Torres estaba a dos pasos.
Pensó: «Ahora».
Y entonces oyó la voz.
¡La voz!
¿La voz?
La palabra saltó como un dardo:
– ¡Idiota!
Fernando Torres se volvió con la boca abierta.
En su derecha brillaba el arma. Al girar, había dejado caer el periódico que la ocultaba.
Vio la cara.
De los dos guardaespaldas, era el más delgado. En su boca flotaba una mueca de asco. Torres sólo pudo balbucir: -Pero…
Estos disparos sí que llenaron la calle. El guardaespaldas había hecho fuego dos veces, y encima con una estridente Baretta del nueve largo. Todo el mundo se volvió al oír las detonaciones. Una mujer lanzó un grito.
Pero Fernando Torres ya no llegó a darse cuenta de nada de aquello. Las dos balas de grueso calibre le habían penetrado por la boca. Una le destrozó las vértebras cervicales, y la otra le perforó la base del cráneo.
Giró sobre sí mismo antes de desplomarse.
Sus ojos estaban espantosamente abiertos.
21 HISTORIA DE DIOS EN UNA ESQUINA
Méndez fue prácticamente el primero en llegar. De hecho había seguido a Torres cuando éste salió del hotel, porque empezaba a estar seguro de que era el único sospechoso entre todos los que se alojaban en el Palace.
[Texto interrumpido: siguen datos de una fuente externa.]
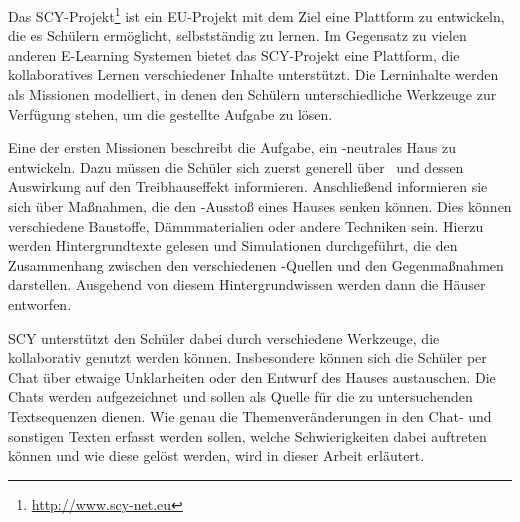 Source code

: Das SCY-Projekt\footnote{\href{http://www.scy-net.eu}{http://www.scy-net.eu}} ist ein EU-Projekt mit dem Ziel eine Plattform zu entwickeln, die es Schülern ermöglicht, selbstständig zu lernen. Im Gegensatz zu vielen anderen E-Learning Systemen bietet das SCY-Projekt eine Plattform, die kollaboratives Lernen verschiedener Inhalte unterstützt. Die Lerninhalte werden als Missionen modelliert, in denen den Schülern unterschiedliche Werkzeuge zur Verfügung stehen, um die gestellte Aufgabe zu lösen. 

Eine der ersten Missionen beschreibt die Aufgabe, ein \COTWO-neutrales Haus zu entwickeln. Dazu müssen die Schüler sich zuerst generell über \COTWO\  und dessen Auswirkung auf den Treibhauseffekt informieren. Anschließend informieren sie sich über Maßnahmen, die den \COTWO-Ausstoß eines Hauses senken können. Dies können verschiedene Baustoffe, Dämmmaterialien oder andere Techniken sein. Hierzu werden Hintergrundtexte gelesen und Simulationen  durchgeführt, die den Zusammenhang zwischen den verschiedenen \COTWO-Quellen und den Gegenmaßnahmen darstellen. Ausgehend von diesem Hintergrundwissen werden dann die Häuser entworfen. 

SCY unterstützt den Schüler dabei durch verschiedene Werkzeuge, die kollaborativ genutzt werden können. Insbesondere können sich die Schüler per Chat über etwaige Unklarheiten oder den Entwurf des Hauses austauschen. Die Chats werden aufgezeichnet und sollen als Quelle für die zu untersuchenden Textsequenzen dienen. Wie genau die Themenveränderungen in den Chat- und sonstigen Texten erfasst werden sollen, welche Schwierigkeiten dabei auftreten können und wie diese gelöst werden, wird in dieser Arbeit erläutert. 






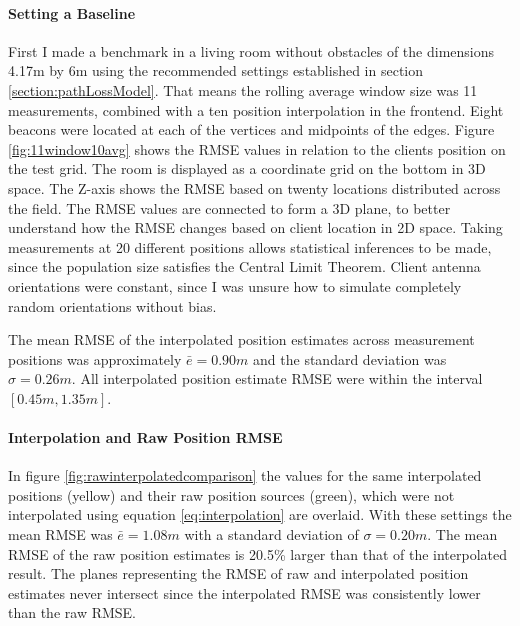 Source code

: \documentclass[a4paper, oneside]{ipsreport}
\begin{document}
\paragraph{Setting a Baseline}
First I made a benchmark in a living room without obstacles of the dimensions 4.17m by 6m using the recommended settings established in section \ref{section:pathLossModel}. That means the rolling average window size was 11 measurements, combined with a ten position interpolation in the frontend. Eight beacons were located at each of the vertices and midpoints of the edges. Figure \ref{fig:11window10avg} shows the RMSE values in relation to the clients position on the test grid. The room is displayed as a coordinate grid on the bottom in 3D space. The Z-axis shows the RMSE based on twenty locations distributed across the field. The RMSE values are connected to form a 3D plane, to better understand how the RMSE changes based on client location in 2D space. Taking measurements at 20 different positions allows statistical inferences to be made, since the population size satisfies the Central Limit Theorem. Client antenna orientations were constant, since I was unsure how to simulate completely random orientations without bias.

The mean RMSE of the interpolated position estimates across measurement positions was approximately $\bar{e} = 0.90m$ and the standard deviation was $\sigma = 0.26m$. All interpolated position estimate RMSE were within the interval $[0.45 m, 1.35 m]$.

\paragraph{Interpolation and Raw Position RMSE}
In figure \ref{fig:rawinterpolatedcomparison} the values for the same interpolated positions (yellow) and their raw position sources (green), which were not interpolated using equation \ref{eq:interpolation} are overlaid. With these settings the mean RMSE was $\bar{e} = 1.08m$ with a standard deviation of $\sigma = 0.20m$. The mean RMSE of the raw position estimates is 20.5\% larger than that of the interpolated result. The planes representing the RMSE of raw and interpolated position estimates never intersect since the interpolated RMSE was consistently lower than the raw RMSE.
\end{document}
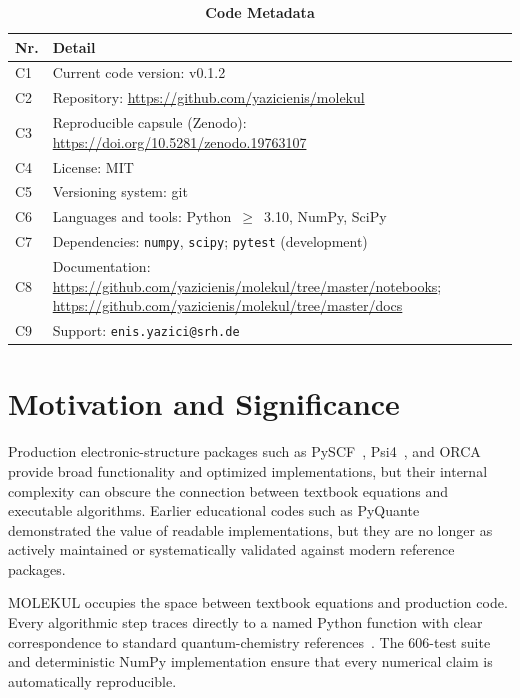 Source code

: \documentclass[1p,times]{elsarticle}
\begin{document}
\begin{table}[H]
\caption{\textbf{Code Metadata}}
\label{tab:metadata}
\begin{tabularx}{\columnwidth}{lX}
\toprule
\textbf{Nr.} & \textbf{Detail} \\
\midrule
C1 & Current code version: v0.1.2 \\
C2 & Repository: \url{https://github.com/yazicienis/molekul} \\
C3 & Reproducible capsule (Zenodo): \url{https://doi.org/10.5281/zenodo.19763107} \\
C4 & License: MIT \\
C5 & Versioning system: git \\
C6 & Languages and tools: Python~$\ge$~3.10, NumPy, SciPy \\
C7 & Dependencies: \texttt{numpy}, \texttt{scipy}; \texttt{pytest} (development) \\
C8 & Documentation: \url{https://github.com/yazicienis/molekul/tree/master/notebooks}; \url{https://github.com/yazicienis/molekul/tree/master/docs} \\
C9 & Support: \texttt{enis.yazici@srh.de} \\
\bottomrule
\end{tabularx}
\end{table}

\section{Motivation and Significance}

Production electronic-structure packages such as PySCF~\cite{sun2020},
Psi4~\cite{smith2020}, and ORCA~\cite{neese2020} provide broad functionality
and optimized implementations, but their internal complexity can obscure the
connection between textbook equations and executable algorithms.
Earlier educational codes such as PyQuante~\cite{quante2004} demonstrated the
value of readable implementations, but they are no longer as actively maintained
or systematically validated against modern reference packages.

MOLEKUL occupies the space between textbook equations and production code.
Every algorithmic step traces directly to a named Python function with clear
correspondence to standard quantum-chemistry
references~\cite{szabo1989,helgaker2000}.
The 606-test suite and deterministic NumPy implementation ensure that every
numerical claim is automatically reproducible.
\end{document}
Casi tuvo que detenerse en seco para no tropezar con el muerto mientras éste se desplomaba.
El guardaespaldas no se movió.
Sólo dijo:
– Sabía que iba a llegar, inspector Méndez.
Méndez masculló:
– La madre que te ha parido.
– ¿Por qué se enfada, inspector?
– ¿Cómo cojones sabes que me llamo Méndez?
– Porque se ha inscrito con su verdadero nombre -dijo el guardaespaldas tranquilamente, mientras miraba el cadáver de Fernando Torres-, y porque la propia policía nos advirtió que usted estaba allí para ayudarnos. Aunque su misión fuera secreta, a nosotros sí que nos lo podían decir.
Méndez abrió repentinamente la boca, ahogando una maldición.
De modo que la propia policía…
Claro que, de todos modos, no tenía por qué asombrarse. Era natural. Quizá no hubiesen advertido al propio Gandaria, pero a sus guardaespaldas sí. Los guardaespaldas, al fin y al cabo, eran como policías: tenían una licencia para hacer su trabajo.
Gandaria no se había movido. Miraba aterrorizado el cadáver y el círculo de gente que se iba formando alrededor del coche. Aquel círculo aumentaba tan rápidamente y se iba haciendo tan espeso que Méndez hubo de mostrar su placa, para imponer el buen sentido y la serenidad de la ley:
– ¡Atrás! ¡ Atrás ! ¡ Policía ! ¡Me cago en la leche! ¡Al que se acerque un paso más, le pateo los cojones aquí mismo!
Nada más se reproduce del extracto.